Editor's Review

President William Ruto on Monday, July 6, assented to two new laws at State House, Nairobi.  

President William Ruto, on Monday, July 6, assented to two new laws at State House, Nairobi.  

In a statement, President Ruto said he signed the Central Bank of Kenya (CBK) Amendment Bill, 2026 and the Parliamentary Pensions Amendment Bill, 2023. 

The Head of State explained that the CBK Amendment Bill 2026 will strengthen CBK’s capacity to safeguard financial stability, improve banking oversight, and modernize the monetary policy framework

Ruto noted that the law introduces a distinct legal framework separating CBK’s routine monetary policy operations from Emergency Liquidity Assistance (ELA). 

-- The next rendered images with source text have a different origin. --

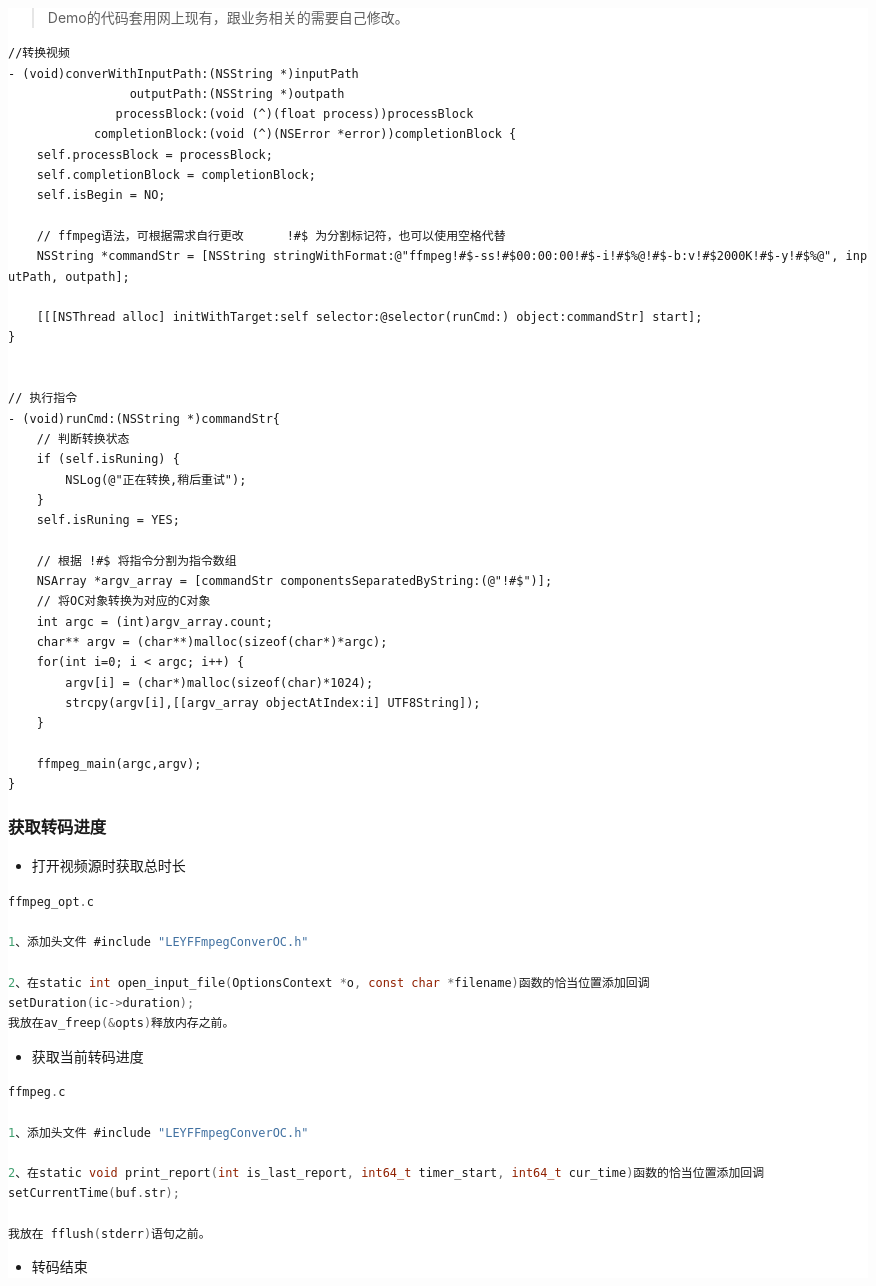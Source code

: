 >Demo的代码套用网上现有，跟业务相关的需要自己修改。

```objc
//转换视频
- (void)converWithInputPath:(NSString *)inputPath
                 outputPath:(NSString *)outpath
               processBlock:(void (^)(float process))processBlock
            completionBlock:(void (^)(NSError *error))completionBlock {
    self.processBlock = processBlock;
    self.completionBlock = completionBlock;
    self.isBegin = NO;

    // ffmpeg语法，可根据需求自行更改      !#$ 为分割标记符，也可以使用空格代替
    NSString *commandStr = [NSString stringWithFormat:@"ffmpeg!#$-ss!#$00:00:00!#$-i!#$%@!#$-b:v!#$2000K!#$-y!#$%@", inputPath, outpath];

    [[[NSThread alloc] initWithTarget:self selector:@selector(runCmd:) object:commandStr] start];
}


// 执行指令
- (void)runCmd:(NSString *)commandStr{
    // 判断转换状态
    if (self.isRuning) {
        NSLog(@"正在转换,稍后重试");
    }
    self.isRuning = YES;

    // 根据 !#$ 将指令分割为指令数组
    NSArray *argv_array = [commandStr componentsSeparatedByString:(@"!#$")];
    // 将OC对象转换为对应的C对象
    int argc = (int)argv_array.count;
    char** argv = (char**)malloc(sizeof(char*)*argc);
    for(int i=0; i < argc; i++) {
        argv[i] = (char*)malloc(sizeof(char)*1024);
        strcpy(argv[i],[[argv_array objectAtIndex:i] UTF8String]);
    }

    ffmpeg_main(argc,argv);
}
```
### 获取转码进度
* 打开视频源时获取总时长
```C
ffmpeg_opt.c

1、添加头文件 #include "LEYFFmpegConverOC.h"

2、在static int open_input_file(OptionsContext *o, const char *filename)函数的恰当位置添加回调
setDuration(ic->duration);
我放在av_freep(&opts)释放内存之前。
```
* 获取当前转码进度
```C
ffmpeg.c

1、添加头文件 #include "LEYFFmpegConverOC.h"

2、在static void print_report(int is_last_report, int64_t timer_start, int64_t cur_time)函数的恰当位置添加回调
setCurrentTime(buf.str);

我放在 fflush(stderr)语句之前。
```
* 转码结束
```C
```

“The move will improve Kenya’s preparedness to respond to financial crises while protecting taxpayers and the banking sector,” said Ruto. 

File image of President William Ruto, DP Kithure Kindiki, Moses Wetangula, MPs and other government officials at State House. 

Under the amendment law, ELA will only be extended to banks that meet strict conditions on solvency, viability, and systemic risk. 

President Ruto mentioned that the provision aims to separate ordinary liquidity management from extraordinary interventions during periods of financial distress.

The legislation also expands the CBK's mandate by making financial system stability and sound banking regulation secondary objectives of the institution, while retaining price stability as its primary responsibility.

Further, the amendment introduces governance reforms by requiring nominees for the position of Deputy Governor to undergo vetting and approval by the National Assembly before appointment. 

Previously, parliamentary approval was only required for the appointment of the CBK Governor.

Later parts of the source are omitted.